Let’s be clear, omnichannel marketing is a godsend for brands because it allows ultimate flexibility to pursue the optimised, targeted strategies which will help them to meaningfully connect the brand to consumers in a myriad of ways.

Retail analysis (McKinseyreveals that omnichannel customers shop 1.7 times more than single-channel shoppers – and they spend more, too. In the future of retail, an ever-increasing portion of customers loyal to a brand will be hitting all the different channels and touchpoints that a brand or retailer has in play.

In short, omnichannel (when done right) is a proven driver of engagement and sales. However, with a plethora of platforms and touchpoints available to brands, from physical to social and even the metaverse, brands are coming to grips with their now escalated responsibility to interrogate their own efficacy and to investigate the right approach to integration, lest they see their footprint and profits dwindle as the result of being overly gluttonous. 

The biggest risk they face is blundering on messaging in the first place. I’ve seen one too many brands jump at the latest platform, betting on the skyrocketing popularity and widespread adoption of the platform itself, on which they rush to place a half-baked, half-developed brand message. Although the outcome may seem predictable to onlookers, those behind the decision are nonetheless bewildered by the fact their campaign fell short of the engagement and sales they had once been so sure of.

The swank and glitter of the latest, greatest omnichannel option can only carry a campaign in a small minority of cases. For the vast majority of brands, there’s simply no way to circumvent the must-haves of a water-tight brand profile: strong design architecture and strong storytelling. 

So, how do you stick the landing? How do you ensure spot-on storytelling and design? Organising an all-star team of experienced storytellers, who live and breathe individual briefs (and don’t do things by rote) is a good start.

Stories are not only told with words. The physical interaction between customer and product in store is a key touchpoint for evoking emotional responses, but it’s integral that this moment of connection happens organically when the product isn’t sitting in someone’s hands. For online channels, visual storytelling is paramount. Photography and videography, done well, can speak volumes; allowing a brand’s personality to shine, demonstrating quality, evoking emotional responses in the viewer, and creating real-life scenarios in which they can mentally place themselves. Whether it’s the vibrant, joyful colours of fresh vegetables or the tantalising creep of caramel down the side of a steaming hot pudding, visuals speak volumes to customers.

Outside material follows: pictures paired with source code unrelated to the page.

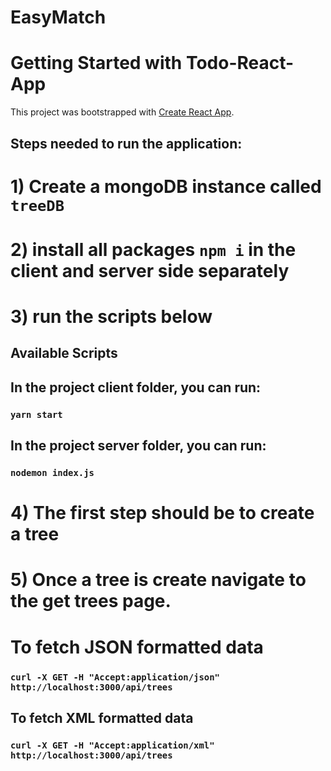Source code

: # EasyMatch

# Getting Started with Todo-React-App

This project was bootstrapped with [Create React App](https://github.com/facebook/create-react-app).

## Steps needed to run the application:
# 1) Create a mongoDB instance called `treeDB`
# 2) install all packages `npm i` in the client and server side separately
# 3) run the scripts below

## Available Scripts

## In the project client folder, you can run:

### `yarn start`

## In the project server folder, you can run:

### `nodemon index.js`

# 4) The first step should be to create a tree
# 5) Once a tree is create navigate to the get trees page.

# To fetch JSON formatted data

### `curl -X GET -H "Accept:application/json" http://localhost:3000/api/trees`

## To fetch XML formatted data

### `curl -X GET -H "Accept:application/xml" http://localhost:3000/api/trees`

In all cases, strong storytelling isn’t just a ‘nice to have’, since it functions as a backbone to omnichannel offshoots. This is particularly true because of the consistency needed across channels to make omnichannel marketing effective in the first place. 

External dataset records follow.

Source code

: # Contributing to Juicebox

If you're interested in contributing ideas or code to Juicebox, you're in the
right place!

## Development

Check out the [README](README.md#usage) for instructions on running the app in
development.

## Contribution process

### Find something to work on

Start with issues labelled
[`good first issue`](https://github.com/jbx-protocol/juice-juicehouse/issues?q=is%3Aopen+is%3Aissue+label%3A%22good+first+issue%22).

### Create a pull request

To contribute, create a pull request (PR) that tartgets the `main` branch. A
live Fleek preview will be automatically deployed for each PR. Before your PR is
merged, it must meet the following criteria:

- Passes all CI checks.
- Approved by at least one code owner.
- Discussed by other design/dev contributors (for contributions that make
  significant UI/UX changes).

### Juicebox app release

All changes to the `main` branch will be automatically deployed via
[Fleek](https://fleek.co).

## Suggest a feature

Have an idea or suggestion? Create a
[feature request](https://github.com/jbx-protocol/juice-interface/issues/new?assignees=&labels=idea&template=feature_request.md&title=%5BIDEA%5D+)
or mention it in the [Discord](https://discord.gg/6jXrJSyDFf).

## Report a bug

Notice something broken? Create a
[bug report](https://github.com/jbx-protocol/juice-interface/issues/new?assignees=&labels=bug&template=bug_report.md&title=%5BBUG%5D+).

Across the omnichannel mix, brands must deliver consistent messaging whilst tailoring the content for each. Aligning at every touchpoint will increase their capacity to shape the first impressions for new acquisitions and increase familiarity with returning customers.

Storytelling is therefore the keystone which supports the consistent delivery of messaging and tone across the omnichannel landscape; in turn this supports a better overall customer experience. 

Omnichannel is about one thing only

What’s important for brands to remember is that the omnichannel buffet – as good as it looks – isn’t for you! The strength of omnichannel is the flexibility and convenience it provides the customer to interact with brands on their terms. 

Built around their needs, an omnichannel approach should aim to cover all the bases equally – being ubiquitous without being repetitive, being consistent without being boring. From the customer’s perspective, all touchpoints of a brand should appear to blend effortlessly (although of course brands understand that the reality is much more complex). 

Because omnichannel is by nature customer-centric, to get the most out of it, brands need to understand their customers to the greatest extent possible. Brands need to interrogate their own efficacy and thoroughly investigate when determining the right approach to take. 

Luckily, there are wide-ranging investigatory facilities and methodologies available for brands, from virtual focus groups to social listening to data analysis. 

The foundation of everything is understanding your customers, as this will give you the detailed insights needed to brief the design and comms teams with ease and confidence and to make the informed decision-making on the initial rounds of designs and storytelling, which will ensure you ultimately arrive at the most effective outcomes possible.